» **Source data**:
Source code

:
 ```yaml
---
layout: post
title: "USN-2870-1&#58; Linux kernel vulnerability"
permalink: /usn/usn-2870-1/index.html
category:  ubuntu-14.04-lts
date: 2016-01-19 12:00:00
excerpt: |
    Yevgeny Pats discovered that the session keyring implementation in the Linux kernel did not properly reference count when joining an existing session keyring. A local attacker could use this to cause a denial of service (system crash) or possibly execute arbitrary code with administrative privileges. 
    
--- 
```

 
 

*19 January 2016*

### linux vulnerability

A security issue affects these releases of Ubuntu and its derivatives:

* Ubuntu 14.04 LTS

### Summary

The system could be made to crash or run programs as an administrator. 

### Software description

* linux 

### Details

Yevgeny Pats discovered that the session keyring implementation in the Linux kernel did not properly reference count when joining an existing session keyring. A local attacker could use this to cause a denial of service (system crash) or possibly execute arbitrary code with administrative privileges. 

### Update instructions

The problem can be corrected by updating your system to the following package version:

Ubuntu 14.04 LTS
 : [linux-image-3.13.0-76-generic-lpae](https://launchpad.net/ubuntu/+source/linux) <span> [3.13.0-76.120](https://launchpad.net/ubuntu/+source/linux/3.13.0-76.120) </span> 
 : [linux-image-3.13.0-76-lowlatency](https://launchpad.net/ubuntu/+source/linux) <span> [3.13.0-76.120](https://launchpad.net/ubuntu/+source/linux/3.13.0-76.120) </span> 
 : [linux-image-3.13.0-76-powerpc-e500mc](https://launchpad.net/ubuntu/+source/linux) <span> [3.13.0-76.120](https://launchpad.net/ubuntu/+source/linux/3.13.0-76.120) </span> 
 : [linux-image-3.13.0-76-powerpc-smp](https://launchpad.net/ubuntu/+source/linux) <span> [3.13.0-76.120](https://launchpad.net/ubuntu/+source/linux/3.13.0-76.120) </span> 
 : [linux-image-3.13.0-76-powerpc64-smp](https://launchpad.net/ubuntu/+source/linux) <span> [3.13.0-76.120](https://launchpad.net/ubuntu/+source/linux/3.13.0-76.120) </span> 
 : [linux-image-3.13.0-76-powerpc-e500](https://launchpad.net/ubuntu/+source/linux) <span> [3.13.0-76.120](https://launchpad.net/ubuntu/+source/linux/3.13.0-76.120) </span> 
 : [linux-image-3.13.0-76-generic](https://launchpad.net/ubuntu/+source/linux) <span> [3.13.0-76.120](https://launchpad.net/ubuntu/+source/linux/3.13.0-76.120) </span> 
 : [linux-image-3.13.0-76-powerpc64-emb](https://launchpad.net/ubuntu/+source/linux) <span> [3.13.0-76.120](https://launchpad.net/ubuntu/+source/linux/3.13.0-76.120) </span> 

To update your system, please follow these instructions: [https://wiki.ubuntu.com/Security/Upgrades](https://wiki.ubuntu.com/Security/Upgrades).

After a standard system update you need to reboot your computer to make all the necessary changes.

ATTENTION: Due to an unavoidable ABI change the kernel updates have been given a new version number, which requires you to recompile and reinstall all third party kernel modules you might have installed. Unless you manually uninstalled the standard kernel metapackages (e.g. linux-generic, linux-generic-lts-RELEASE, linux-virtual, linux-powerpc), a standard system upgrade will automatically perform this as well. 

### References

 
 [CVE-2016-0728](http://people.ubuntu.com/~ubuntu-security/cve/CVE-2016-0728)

» **Task goal**: Select every line in the material above where the string "these" occurs, and copy it.

» **Solution**:
A security issue affects these releases of Ubuntu and its derivatives:
To update your system, please follow these instructions: [https://wiki.ubuntu.com/Security/Upgrades](https://wiki.ubuntu.com/Security/Upgrades).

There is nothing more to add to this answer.